Texas made a targeted amendment to one of its key products liability statutes governing the rental and leasing of motor vehicles. The Texas Legislature recently amended Section 82.009 of the Texas Civil Practice and Remedies Code—a statute that significantly limits the exposure of vehicle lessors and rental companies in failure-to-retrofit claims. The statute helps protect commercial vehicle lessors from being required to adopt the newest technology time and time again.
Application of Sec. 82.009
Section 82.009 shields vehicle lessors and rental companies from civil liability arising out of a failure to retrofit their vehicles. Subsection (c) provides that a seller who rents or leases a qualifying motor vehicle is not liable—whether under negligence, gross negligence, or strict liability—for failing to retrofit that vehicle with component parts or equipment that were not required by applicable federal motor vehicle safety standards at the time the vehicle was manufactured or sold.
At its core, the statute reflects a straightforward but commercially significant principle: a rental or leasing company’s liability is measured against what the law required at the time the vehicle was built—not against whatever safety innovations or technological advancements may have emerged in the years since. A lessor is not required to continuously upgrade its fleet to incorporate the latest available safety features or equipment enhancements that go beyond what federal standards mandated at the time of manufacture. So long as a vehicle met applicable federal safety standards when it left the factory, the lessor is not exposed to liability simply because newer or arguably safer equipment has since become available.
The statute operates alongside the federal Graves Amendment, 49 U.S.C. § 30106, which provides rental companies with federal-level protection in negligence actions arising from the use of their vehicles. Section 82.009 supplements those protections by addressing failure-to-retrofit claims specifically under Texas state law.
Scope of Sec. 82.009
The statute covers only motor vehicles that: (1) have a gross vehicle weight rating or gross vehicle weight of at least 6,000 pounds; (2) are governed by the Graves Amendment; and (3) are not manufactured primarily for the transportation of ten or fewer individuals (meaning vehicles whose primary design purpose is to carry passengers—such as standard consumer cars—fall outside the statute, while vehicles designed primarily to haul goods or cargo fall within it, even if they incidentally seat a driver or small crew). In practical terms, this means the statute is aimed squarely at large commercial rental vehicles such as cargo trucks, large vans, and similar equipment, rather than standard consumer passenger cars.
The Key Exception
The shield is not unconditional. Under subsection (d), a lessor loses the protection if they fail to comply with a law or regulation issued after the vehicle was manufactured or sold and that required a mandatory recall or retrofit. This exception is narrow by design. It is triggered only by a mandatory recall or retrofit obligation— not by the mere existence of newer or more advanced equipment on the market.
The 2025 Amendment: “Collision” vs. “Accident”

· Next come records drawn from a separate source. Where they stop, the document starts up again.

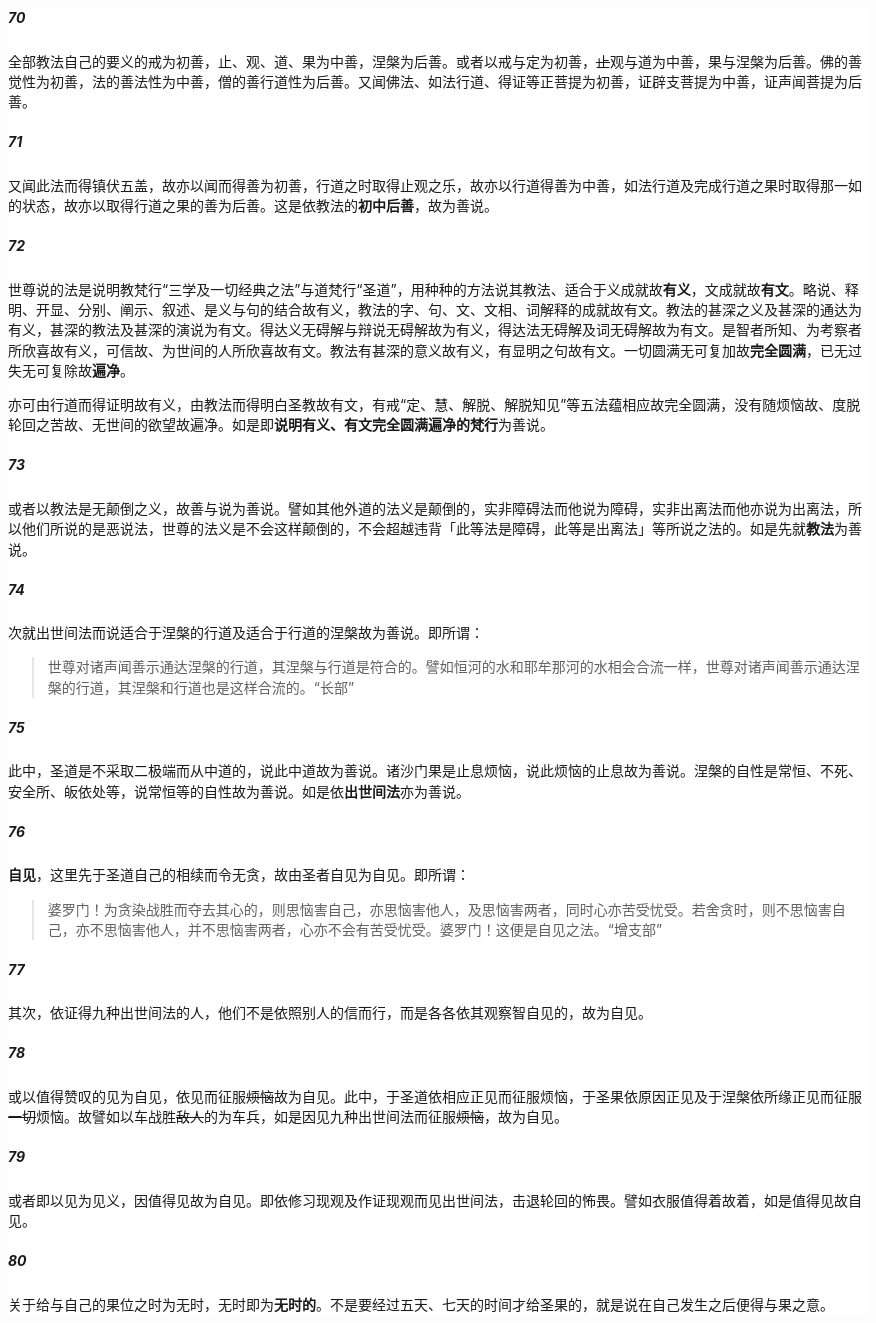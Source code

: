 ##### 70

全部教法自己的要义的戒为初善，止、观、道、果为中善，涅槃为后善。或者以戒与定为初善，<del>止</del>观与道为中善，果与涅槃为后善。佛的善觉性为初善，法的善法性为中善，僧的善行道性为后善。又闻佛法、如法行道、得证等正菩提为初善，证辟支菩提为中善，证声闻菩提为后善。

##### 71

又闻此法而得镇伏五盖，故亦以闻而得善为初善，行道之时取得止观之乐，故亦以行道得善为中善，如法行道及完成行道之果时取得那一如的状态，故亦以取得行道之果的善为后善。这是依教法的**初中后善**，故为善说。

##### 72

世尊说的法是说明教梵行<q>三学及一切经典之法</q>与道梵行<q>圣道</q>，用种种的方法说其教法、适合于义成就故**有义**，文成就故**有文**。略说、释明、开显、分别、阐示、叙述、是义与句的结合故有义，教法的字、句、文、文相、词解释的成就故有文。教法的甚深之义及甚深的通达为有义，甚深的教法及甚深的演说为有文。得达义无碍解与辩说无碍解故为有义，得达法无碍解及词无碍解故为有文。是智者所知、为考察者所欣喜故有义，可信故、为世间的人所欣喜故有文。教法有甚深的意义故有义，有显明之句故有文。一切圆满无可复加故**完全圆满**，已无过失无可复除故**遍净**。

亦可由行道而得证明故有义，由教法而得明白圣教故有文，有戒<q>定、慧、解脱、解脱知见</q>等五法蕴相应故完全圆满，没有随烦恼故、度脱轮回之苦故、无世间的欲望故遍净。如是即**说明有义、有文完全圆满遍净的梵行**为善说。

##### 73

或者以教法是无颠倒之义，故善与说为善说。譬如其他外道的法义是颠倒的，实非障碍法而他说为障碍，实非出离法而他亦说为出离法，所以他们所说的是恶说法，世尊的法义是不会这样颠倒的，不会超越违背「此等法是障碍，此等是出离法」等所说之法的。如是先就**教法**为善说。

##### 74

次就出世间法而说适合于涅槃的行道及适合于行道的涅槃故为善说。即所谓：

> 世尊对诸声闻善示通达涅槃的行道，其涅槃与行道是符合的。譬如恒河的水和耶牟那河的水相会合流一样，世尊对诸声闻善示通达涅槃的行道，其涅槃和行道也是这样合流的。<q>长部</q>

##### 75

此中，圣道是不采取二极端而从中道的，说此中道故为善说。诸沙门果是止息烦恼，说此烦恼的止息故为善说。涅槃的自性是常恒、不死、安全所、皈依处等，说常恒等的自性故为善说。如是依**出世间法**亦为善说。

##### 76

**自见**，这里先于圣道自己的相续而令无贪，故由圣者自见为自见。即所谓：

> 婆罗门！为贪染战胜而夺去其心的，则思恼害自己，亦思恼害他人，及思恼害两者，同时心亦苦受忧受。若舍贪时，则不思恼害自己，亦不思恼害他人，并不思恼害两者，心亦不会有苦受忧受。婆罗门！这便是自见之法。<q>增支部</q>

##### 77

其次，依证得九种出世间法的人，他们不是依照别人的信而行，而是各各依其观察智自见的，故为自见。

##### 78

或以值得赞叹的见为<span class="box">自</span>见，依见而征服<del>烦恼</del>故为<span class="box">自</span>见。此中，于圣道依相应正见而征服烦恼，于圣果依原因正见及于涅槃依所缘正见而征服<del>一切</del>烦恼。故譬如以车战胜<del>敌人</del>的为车兵，如是因见九种出世间法而征服<del>烦恼</del>，故为<span class="box">自</span>见。

##### 79

或者即以见为见义，因值得见故为<span class="box">自</span>见。即依修习现观及作证现观而见出世间法，击退轮回的怖畏。譬如衣服值得着故着，如是值得见故<span class="box">自</span>见。

##### 80

关于给与自己的果位之时为无时，无时即为**无时的**。不是要经过五天、七天的时间才给圣果的，就是说在自己发生之后便得与果之意。
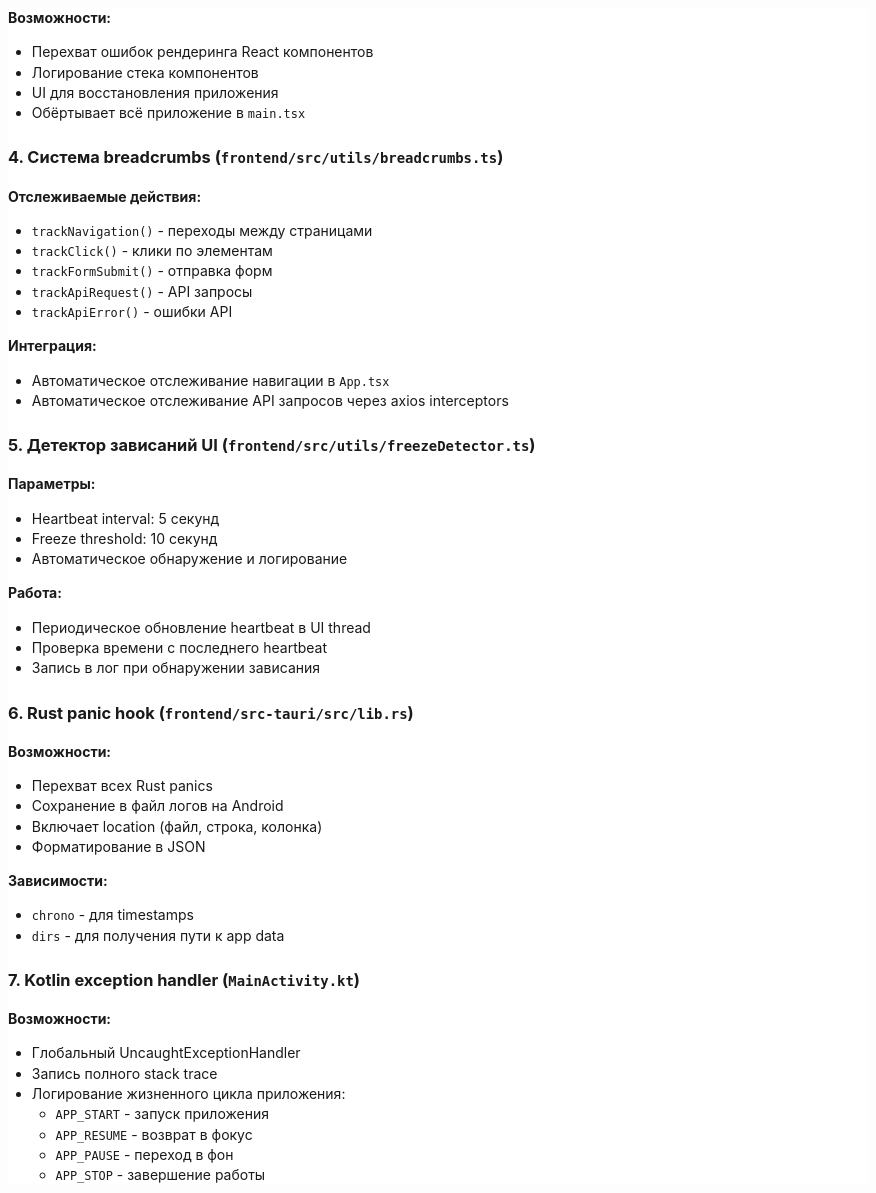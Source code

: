 **Возможности:**

- Перехват ошибок рендеринга React компонентов
- Логирование стека компонентов
- UI для восстановления приложения
- Обёртывает всё приложение в `main.tsx`

### 4. Система breadcrumbs (`frontend/src/utils/breadcrumbs.ts`)

**Отслеживаемые действия:**

- `trackNavigation()` - переходы между страницами
- `trackClick()` - клики по элементам
- `trackFormSubmit()` - отправка форм
- `trackApiRequest()` - API запросы
- `trackApiError()` - ошибки API

**Интеграция:**

- Автоматическое отслеживание навигации в `App.tsx`
- Автоматическое отслеживание API запросов через axios interceptors

### 5. Детектор зависаний UI (`frontend/src/utils/freezeDetector.ts`)

**Параметры:**

- Heartbeat interval: 5 секунд
- Freeze threshold: 10 секунд
- Автоматическое обнаружение и логирование

**Работа:**

- Периодическое обновление heartbeat в UI thread
- Проверка времени с последнего heartbeat
- Запись в лог при обнаружении зависания

### 6. Rust panic hook (`frontend/src-tauri/src/lib.rs`)

**Возможности:**

- Перехват всех Rust panics
- Сохранение в файл логов на Android
- Включает location (файл, строка, колонка)
- Форматирование в JSON

**Зависимости:**

- `chrono` - для timestamps
- `dirs` - для получения пути к app data

### 7. Kotlin exception handler (`MainActivity.kt`)

**Возможности:**

- Глобальный UncaughtExceptionHandler
- Запись полного stack trace
- Логирование жизненного цикла приложения:
  - `APP_START` - запуск приложения
  - `APP_RESUME` - возврат в фокус
  - `APP_PAUSE` - переход в фон
  - `APP_STOP` - завершение работы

The 2025 amendment makes one targeted change: in subsection (a)(2)(B), the word “accident” is replaced with “collision.” This change was made to mirror the language used in the Insurance Code.

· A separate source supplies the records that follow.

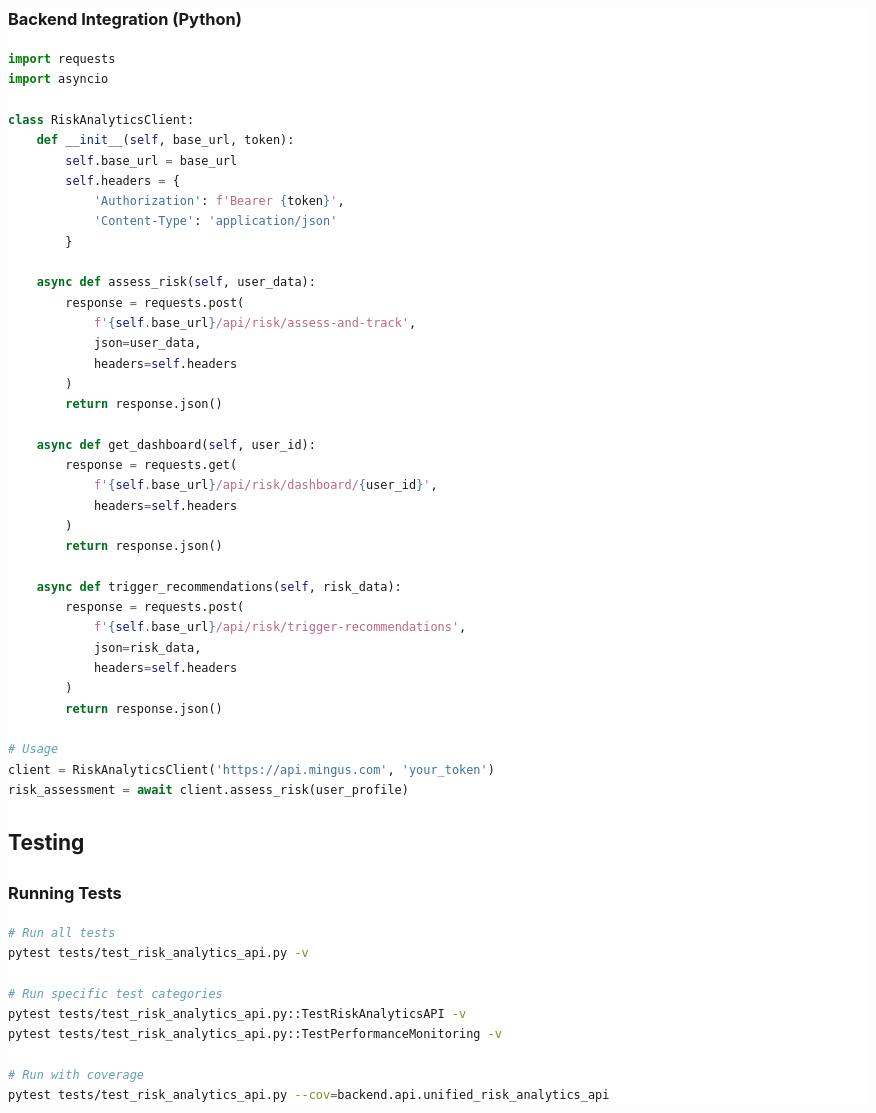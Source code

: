 ### Backend Integration (Python)

```python
import requests
import asyncio

class RiskAnalyticsClient:
    def __init__(self, base_url, token):
        self.base_url = base_url
        self.headers = {
            'Authorization': f'Bearer {token}',
            'Content-Type': 'application/json'
        }
    
    async def assess_risk(self, user_data):
        response = requests.post(
            f'{self.base_url}/api/risk/assess-and-track',
            json=user_data,
            headers=self.headers
        )
        return response.json()
    
    async def get_dashboard(self, user_id):
        response = requests.get(
            f'{self.base_url}/api/risk/dashboard/{user_id}',
            headers=self.headers
        )
        return response.json()
    
    async def trigger_recommendations(self, risk_data):
        response = requests.post(
            f'{self.base_url}/api/risk/trigger-recommendations',
            json=risk_data,
            headers=self.headers
        )
        return response.json()

# Usage
client = RiskAnalyticsClient('https://api.mingus.com', 'your_token')
risk_assessment = await client.assess_risk(user_profile)
```

## Testing

### Running Tests
```bash
# Run all tests
pytest tests/test_risk_analytics_api.py -v

# Run specific test categories
pytest tests/test_risk_analytics_api.py::TestRiskAnalyticsAPI -v
pytest tests/test_risk_analytics_api.py::TestPerformanceMonitoring -v

# Run with coverage
pytest tests/test_risk_analytics_api.py --cov=backend.api.unified_risk_analytics_api
```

By substituting “collision,” the Texas Legislature appears to have narrowed the category of damage events whose resulting repairs fall outside the retrofit definition. Whether a particular incident qualifies as a “collision” under the amended statute will likely be a fact-specific inquiry in cases where the cause of damage is disputed.
Takeaway
Section 82.009 embodies a deliberate legislative choice: lessors should be held to the safety standards that governed their vehicles at the time of manufacture, not to a constantly moving target defined by whatever equipment or technology is newest at the time of litigation.